American Idol: Fox
August 20, 2002 at 04:00 AM EDT

EW’s TV critic dares to bash ”American Idol”

When Burt Bacharach turned up on ”American Idol” last week, all of my vague, unexamined instincts against this series suddenly came into focus: Aside from the string of hits he had with singer Dionne Warwick and lyricist Hal David, I’ve never had much use for Bacharach’s overwrought, all-chorus, no verse tunesmithing (yep, I listened to the Elvis Costello collaboration, too). If this was the guy the ”Idol” producers wanted their young minions to emulate — well, that cinched it: This show is too cornball by half, and the other half only masquerades as being tough and hard-boiled about making it in showbiz. Its run is just plain too long by a few weeks. How many more of those determinedly wacky ”Coca Cola moments” must we endure?

To judge by the reception it has received, ”Idol” has mass-hypnotized an awful lot of people into believing that the source of true stardom resides in vocalists who can belt out a melody with florid emotionalism and deploy melisma with absurd exaggeration — it’s as if the only singers these contestants have ever listened to are Whitney Houston and Celine Dion. (They sure as heck didn’t seem to know who Bacharach was, so I’m guessin’ that the kids know the great Warwick only as a psychic-hotline pitchperson.)

As for the judging itself — well, I’ll pass on the empty praise and tediously repetitious compliments that Randy Jackson and Paula Abdul ladle out like syrup, and say that the ascendancy of Simon Cowell goes to show that Americans remain, after all these centuries, unduly impressed by a British accent. Cowell’s catty little nastinesses wouldn’t make it past the editor of your average British reviewer for a sharp pop-music Brit publication like New Musical Express. And doesn’t anyone besides me find it hilarious that Cowell’s comments are designed to winnow down the contestants and influence phoners to yield a winner who’ll be groomed for hit-single stardom by a music organization of which…Simon Cowell is one of the profiteers? In other words, people who think Cowell is a tough, mean little scrapper are just playing into his game. He’s really just a music executive in a black muscle shirt instead of a black business suit, trying to gauge the crassest mass taste of the moment.
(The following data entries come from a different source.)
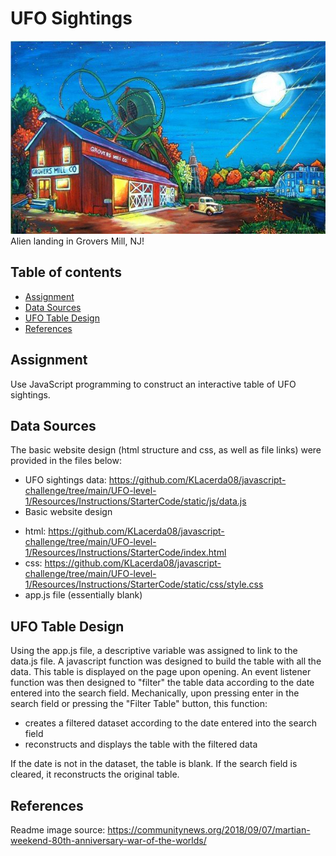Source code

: # UFO Sightings

![Title](images/War-of-the-Worlds-for-web.jpg)
Alien landing in Grovers Mill, NJ! 

## Table of contents
* [Assignment](#assignment)
* [Data Sources](#data_sources)
* [UFO Table Design](#design)
* [References](#ref)

## Assignment
Use JavaScript programming to construct an interactive table of UFO sightings.  

## Data Sources
The basic website design (html structure and css, as well as file links) were provided in the files below: 
- UFO sightings data: https://github.com/KLacerda08/javascript-challenge/tree/main/UFO-level-1/Resources/Instructions/StarterCode/static/js/data.js
- Basic website design
* html: https://github.com/KLacerda08/javascript-challenge/tree/main/UFO-level-1/Resources/Instructions/StarterCode/index.html
* css: https://github.com/KLacerda08/javascript-challenge/tree/main/UFO-level-1/Resources/Instructions/StarterCode/static/css/style.css
* app.js file (essentially blank)

## UFO Table Design
Using the app.js file, a descriptive variable was assigned to link to the data.js file.  A javascript 
function was designed to build the table with all the data. This table is displayed on the page upon 
opening. An event listener function was then designed to "filter" the table data according to the date 
entered into the search field. Mechanically, upon pressing enter in the search field or pressing the 
"Filter Table" button, this function: 
- creates a filtered dataset according to the date entered into the search field
- reconstructs and displays the table with the filtered data 

If the date is not in the dataset, the table is blank. If the search field is cleared, it reconstructs the original table.  

## References
Readme image source: https://communitynews.org/2018/09/07/martian-weekend-80th-anniversary-war-of-the-worlds/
I know, I know — don’t watch it if I don’t like it, right? When I reviewed the series in Entertainment Weekly magazine, I gave its opening weeks a good grade and said it was ”addictive”; well, sometimes you get addicted to stuff you know is bad for you, and it’s a good idea to figure out why. So in addition to a professional duty to see precisely how this pop-culture phenomenon turns out, I want to make sure I catch every second of the remaining weeks, so that I’m not one of those snob dissenters who say, ”Well, I don’t actually watch the show, but…” Not me: I want to be able to know exactly how meretricious ”American Idol” is by watching every silly second of it.

Oh, and I hope Kelly wins — she’s the least affected of the bunch, and someday she’ll make a really good Shania Twain knock-off record, I’ll wager.

What about you? Are you suffering from ”American Idol” fatigue?